#### [Problem description]
Leave the pictures out. Transcribe exactly every line from the start of the records through the one containing "תַּחַת זֶבַח הַשְּׁלָמִים.".
*** Records for the task ***
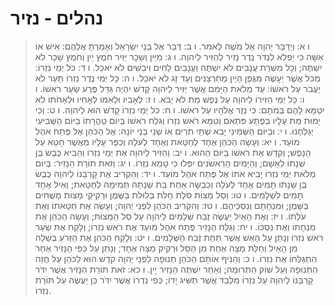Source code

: # נהלים - נזיר

> ו א: וַיְדַבֵּר יְהוָה אֶל מֹשֶׁה לֵּאמֹר.
> ו ב: דַּבֵּר אֶל בְּנֵי יִשְׂרָאֵל וְאָמַרְתָּ אֲלֵהֶם:  אִישׁ אוֹ אִשָּׁה כִּי יַפְלִא לִנְדֹּר נֶדֶר נָזִיר לְהַזִּיר לַיהוָה.
> ו ג: מִיַּיִן וְשֵׁכָר יַזִּיר חֹמֶץ יַיִן וְחֹמֶץ שֵׁכָר לֹא יִשְׁתֶּה; וְכָל מִשְׁרַת עֲנָבִים לֹא יִשְׁתֶּה וַעֲנָבִים לַחִים וִיבֵשִׁים לֹא יֹאכֵל.
> ו ד: כֹּל יְמֵי נִזְרוֹ:  מִכֹּל אֲשֶׁר יֵעָשֶׂה מִגֶּפֶן הַיַּיִן מֵחַרְצַנִּים וְעַד זָג לֹא יֹאכֵל.
> ו ה: כָּל יְמֵי נֶדֶר נִזְרוֹ תַּעַר לֹא יַעֲבֹר עַל רֹאשׁוֹ:  עַד מְלֹאת הַיָּמִם אֲשֶׁר יַזִּיר לַיהוָה קָדֹשׁ יִהְיֶה גַּדֵּל פֶּרַע שְׂעַר רֹאשׁוֹ.
> ו ו: כָּל יְמֵי הַזִּירוֹ לַיהוָה עַל נֶפֶשׁ מֵת לֹא יָבֹא.
> ו ז: לְאָבִיו וּלְאִמּוֹ לְאָחִיו וּלְאַחֹתוֹ לֹא יִטַּמָּא לָהֶם בְּמֹתָם:  כִּי נֵזֶר אֱלֹהָיו עַל רֹאשׁוֹ.
> ו ח: כֹּל יְמֵי נִזְרוֹ קָדֹשׁ הוּא לַיהוָה.
> ו ט: וְכִי יָמוּת מֵת עָלָיו בְּפֶתַע פִּתְאֹם וְטִמֵּא רֹאשׁ נִזְרוֹ וְגִלַּח רֹאשׁוֹ בְּיוֹם טָהֳרָתוֹ בַּיּוֹם הַשְּׁבִיעִי יְגַלְּחֶנּוּ.
> ו י: וּבַיּוֹם הַשְּׁמִינִי יָבִא שְׁתֵּי תֹרִים אוֹ שְׁנֵי בְּנֵי יוֹנָה:  אֶל הַכֹּהֵן אֶל פֶּתַח אֹהֶל מוֹעֵד.
> ו יא: וְעָשָׂה הַכֹּהֵן אֶחָד לְחַטָּאת וְאֶחָד לְעֹלָה וְכִפֶּר עָלָיו מֵאֲשֶׁר חָטָא עַל הַנָּפֶשׁ; וְקִדַּשׁ אֶת רֹאשׁוֹ בַּיּוֹם הַהוּא.
> ו יב: וְהִזִּיר לַיהוָה אֶת יְמֵי נִזְרוֹ וְהֵבִיא כֶּבֶשׂ בֶּן שְׁנָתוֹ לְאָשָׁם; וְהַיָּמִים הָרִאשֹׁנִים יִפְּלוּ כִּי טָמֵא נִזְרוֹ.
> ו יג: וְזֹאת תּוֹרַת הַנָּזִיר:  בְּיוֹם מְלֹאת יְמֵי נִזְרוֹ יָבִיא אֹתוֹ אֶל פֶּתַח אֹהֶל מוֹעֵד.
> ו יד: וְהִקְרִיב אֶת קָרְבָּנוֹ לַיהוָה כֶּבֶשׂ בֶּן שְׁנָתוֹ תָמִים אֶחָד לְעֹלָה וְכַבְשָׂה אַחַת בַּת שְׁנָתָהּ תְּמִימָה לְחַטָּאת; וְאַיִל אֶחָד תָּמִים לִשְׁלָמִים.
> ו טו: וְסַל מַצּוֹת סֹלֶת חַלֹּת בְּלוּלֹת בַּשֶּׁמֶן וּרְקִיקֵי מַצּוֹת מְשֻׁחִים בַּשָּׁמֶן; וּמִנְחָתָם וְנִסְכֵּיהֶם.
> ו טז: וְהִקְרִיב הַכֹּהֵן לִפְנֵי יְהוָה; וְעָשָׂה אֶת חַטָּאתוֹ וְאֶת עֹלָתוֹ.
> ו יז: וְאֶת הָאַיִל יַעֲשֶׂה זֶבַח שְׁלָמִים לַיהוָה עַל סַל הַמַּצּוֹת; וְעָשָׂה הַכֹּהֵן אֶת מִנְחָתוֹ וְאֶת נִסְכּוֹ.
> ו יח: וְגִלַּח הַנָּזִיר פֶּתַח אֹהֶל מוֹעֵד אֶת רֹאשׁ נִזְרוֹ; וְלָקַח אֶת שְׂעַר רֹאשׁ נִזְרוֹ וְנָתַן עַל הָאֵשׁ אֲשֶׁר תַּחַת זֶבַח הַשְּׁלָמִים.
> ו יט: וְלָקַח הַכֹּהֵן אֶת הַזְּרֹעַ בְּשֵׁלָה מִן הָאַיִל וְחַלַּת מַצָּה אַחַת מִן הַסַּל וּרְקִיק מַצָּה אֶחָד; וְנָתַן עַל כַּפֵּי הַנָּזִיר אַחַר הִתְגַּלְּחוֹ אֶת נִזְרוֹ.
> ו כ: וְהֵנִיף אוֹתָם הַכֹּהֵן תְּנוּפָה לִפְנֵי יְהוָה קֹדֶשׁ הוּא לַכֹּהֵן עַל חֲזֵה הַתְּנוּפָה וְעַל שׁוֹק הַתְּרוּמָה; וְאַחַר יִשְׁתֶּה הַנָּזִיר יָיִן.
> ו כא: זֹאת תּוֹרַת הַנָּזִיר אֲשֶׁר יִדֹּר קָרְבָּנוֹ לַיהוָה עַל נִזְרוֹ מִלְּבַד אֲשֶׁר תַּשִּׂיג יָדוֹ; כְּפִי נִדְרוֹ אֲשֶׁר יִדֹּר כֵּן יַעֲשֶׂה עַל תּוֹרַת נִזְרוֹ.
*** End of Records for the task ***
#### [Answer box]
Source code

: # נהלים - נזיר

> ו א: וַיְדַבֵּר יְהוָה אֶל מֹשֶׁה לֵּאמֹר.
> ו ב: דַּבֵּר אֶל בְּנֵי יִשְׂרָאֵל וְאָמַרְתָּ אֲלֵהֶם:  אִישׁ אוֹ אִשָּׁה כִּי יַפְלִא לִנְדֹּר נֶדֶר נָזִיר לְהַזִּיר לַיהוָה.
> ו ג: מִיַּיִן וְשֵׁכָר יַזִּיר חֹמֶץ יַיִן וְחֹמֶץ שֵׁכָר לֹא יִשְׁתֶּה; וְכָל מִשְׁרַת עֲנָבִים לֹא יִשְׁתֶּה וַעֲנָבִים לַחִים וִיבֵשִׁים לֹא יֹאכֵל.
> ו ד: כֹּל יְמֵי נִזְרוֹ:  מִכֹּל אֲשֶׁר יֵעָשֶׂה מִגֶּפֶן הַיַּיִן מֵחַרְצַנִּים וְעַד זָג לֹא יֹאכֵל.
> ו ה: כָּל יְמֵי נֶדֶר נִזְרוֹ תַּעַר לֹא יַעֲבֹר עַל רֹאשׁוֹ:  עַד מְלֹאת הַיָּמִם אֲשֶׁר יַזִּיר לַיהוָה קָדֹשׁ יִהְיֶה גַּדֵּל פֶּרַע שְׂעַר רֹאשׁוֹ.
> ו ו: כָּל יְמֵי הַזִּירוֹ לַיהוָה עַל נֶפֶשׁ מֵת לֹא יָבֹא.
> ו ז: לְאָבִיו וּלְאִמּוֹ לְאָחִיו וּלְאַחֹתוֹ לֹא יִטַּמָּא לָהֶם בְּמֹתָם:  כִּי נֵזֶר אֱלֹהָיו עַל רֹאשׁוֹ.
> ו ח: כֹּל יְמֵי נִזְרוֹ קָדֹשׁ הוּא לַיהוָה.
> ו ט: וְכִי יָמוּת מֵת עָלָיו בְּפֶתַע פִּתְאֹם וְטִמֵּא רֹאשׁ נִזְרוֹ וְגִלַּח רֹאשׁוֹ בְּיוֹם טָהֳרָתוֹ בַּיּוֹם הַשְּׁבִיעִי יְגַלְּחֶנּוּ.
> ו י: וּבַיּוֹם הַשְּׁמִינִי יָבִא שְׁתֵּי תֹרִים אוֹ שְׁנֵי בְּנֵי יוֹנָה:  אֶל הַכֹּהֵן אֶל פֶּתַח אֹהֶל מוֹעֵד.
> ו יא: וְעָשָׂה הַכֹּהֵן אֶחָד לְחַטָּאת וְאֶחָד לְעֹלָה וְכִפֶּר עָלָיו מֵאֲשֶׁר חָטָא עַל הַנָּפֶשׁ; וְקִדַּשׁ אֶת רֹאשׁוֹ בַּיּוֹם הַהוּא.
> ו יב: וְהִזִּיר לַיהוָה אֶת יְמֵי נִזְרוֹ וְהֵבִיא כֶּבֶשׂ בֶּן שְׁנָתוֹ לְאָשָׁם; וְהַיָּמִים הָרִאשֹׁנִים יִפְּלוּ כִּי טָמֵא נִזְרוֹ.
> ו יג: וְזֹאת תּוֹרַת הַנָּזִיר:  בְּיוֹם מְלֹאת יְמֵי נִזְרוֹ יָבִיא אֹתוֹ אֶל פֶּתַח אֹהֶל מוֹעֵד.
> ו יד: וְהִקְרִיב אֶת קָרְבָּנוֹ לַיהוָה כֶּבֶשׂ בֶּן שְׁנָתוֹ תָמִים אֶחָד לְעֹלָה וְכַבְשָׂה אַחַת בַּת שְׁנָתָהּ תְּמִימָה לְחַטָּאת; וְאַיִל אֶחָד תָּמִים לִשְׁלָמִים.
> ו טו: וְסַל מַצּוֹת סֹלֶת חַלֹּת בְּלוּלֹת בַּשֶּׁמֶן וּרְקִיקֵי מַצּוֹת מְשֻׁחִים בַּשָּׁמֶן; וּמִנְחָתָם וְנִסְכֵּיהֶם.
> ו טז: וְהִקְרִיב הַכֹּהֵן לִפְנֵי יְהוָה; וְעָשָׂה אֶת חַטָּאתוֹ וְאֶת עֹלָתוֹ.
> ו יז: וְאֶת הָאַיִל יַעֲשֶׂה זֶבַח שְׁלָמִים לַיהוָה עַל סַל הַמַּצּוֹת; וְעָשָׂה הַכֹּהֵן אֶת מִנְחָתוֹ וְאֶת נִסְכּוֹ.
> ו יח: וְגִלַּח הַנָּזִיר פֶּתַח אֹהֶל מוֹעֵד אֶת רֹאשׁ נִזְרוֹ; וְלָקַח אֶת שְׂעַר רֹאשׁ נִזְרוֹ וְנָתַן עַל הָאֵשׁ אֲשֶׁר תַּחַת זֶבַח הַשְּׁלָמִים.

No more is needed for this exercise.